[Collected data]

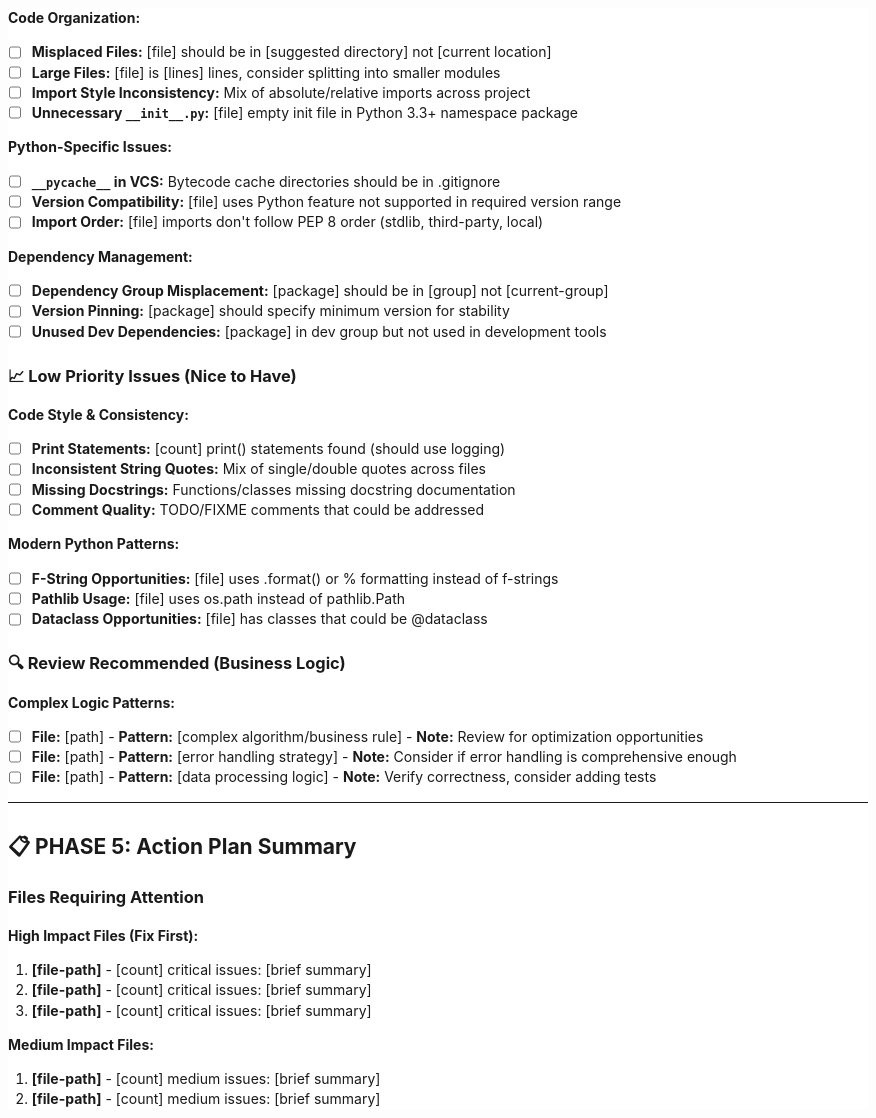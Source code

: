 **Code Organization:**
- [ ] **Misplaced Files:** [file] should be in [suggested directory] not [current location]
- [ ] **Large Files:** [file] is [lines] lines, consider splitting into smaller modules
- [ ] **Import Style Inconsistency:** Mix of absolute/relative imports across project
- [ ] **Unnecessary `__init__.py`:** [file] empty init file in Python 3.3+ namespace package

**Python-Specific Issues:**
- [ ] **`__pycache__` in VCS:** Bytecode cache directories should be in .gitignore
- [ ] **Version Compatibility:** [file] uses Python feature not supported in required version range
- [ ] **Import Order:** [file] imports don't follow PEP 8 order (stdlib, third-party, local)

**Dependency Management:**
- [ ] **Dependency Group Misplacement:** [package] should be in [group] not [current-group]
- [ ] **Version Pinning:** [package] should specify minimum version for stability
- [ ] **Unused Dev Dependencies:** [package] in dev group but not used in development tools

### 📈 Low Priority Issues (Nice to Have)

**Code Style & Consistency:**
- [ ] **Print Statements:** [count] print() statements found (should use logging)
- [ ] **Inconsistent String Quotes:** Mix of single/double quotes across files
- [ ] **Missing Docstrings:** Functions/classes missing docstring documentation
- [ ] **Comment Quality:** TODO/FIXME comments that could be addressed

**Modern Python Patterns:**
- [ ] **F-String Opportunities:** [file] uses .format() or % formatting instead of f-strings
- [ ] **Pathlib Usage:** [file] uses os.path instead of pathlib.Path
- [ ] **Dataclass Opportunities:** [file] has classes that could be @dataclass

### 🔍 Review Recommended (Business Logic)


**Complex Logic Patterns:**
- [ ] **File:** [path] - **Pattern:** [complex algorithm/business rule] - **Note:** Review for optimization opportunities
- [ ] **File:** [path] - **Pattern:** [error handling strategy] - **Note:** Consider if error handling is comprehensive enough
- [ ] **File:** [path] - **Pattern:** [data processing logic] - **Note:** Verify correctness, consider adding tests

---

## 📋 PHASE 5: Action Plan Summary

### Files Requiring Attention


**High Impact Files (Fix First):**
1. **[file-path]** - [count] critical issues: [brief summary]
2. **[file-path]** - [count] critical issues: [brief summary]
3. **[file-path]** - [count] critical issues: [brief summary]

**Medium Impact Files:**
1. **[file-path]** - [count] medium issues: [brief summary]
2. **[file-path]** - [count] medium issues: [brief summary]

[Work task]
Your answer should be the lines from the first record down to the line containing "Style & Consistency:**", restated exactly, with no pictures.

[Answer to this exercise]
Source code

: **Code Organization:**
- [ ] **Misplaced Files:** [file] should be in [suggested directory] not [current location]
- [ ] **Large Files:** [file] is [lines] lines, consider splitting into smaller modules
- [ ] **Import Style Inconsistency:** Mix of absolute/relative imports across project
- [ ] **Unnecessary `__init__.py`:** [file] empty init file in Python 3.3+ namespace package

**Python-Specific Issues:**
- [ ] **`__pycache__` in VCS:** Bytecode cache directories should be in .gitignore
- [ ] **Version Compatibility:** [file] uses Python feature not supported in required version range
- [ ] **Import Order:** [file] imports don't follow PEP 8 order (stdlib, third-party, local)

**Dependency Management:**
- [ ] **Dependency Group Misplacement:** [package] should be in [group] not [current-group]
- [ ] **Version Pinning:** [package] should specify minimum version for stability
- [ ] **Unused Dev Dependencies:** [package] in dev group but not used in development tools

### 📈 Low Priority Issues (Nice to Have)

**Code Style & Consistency:**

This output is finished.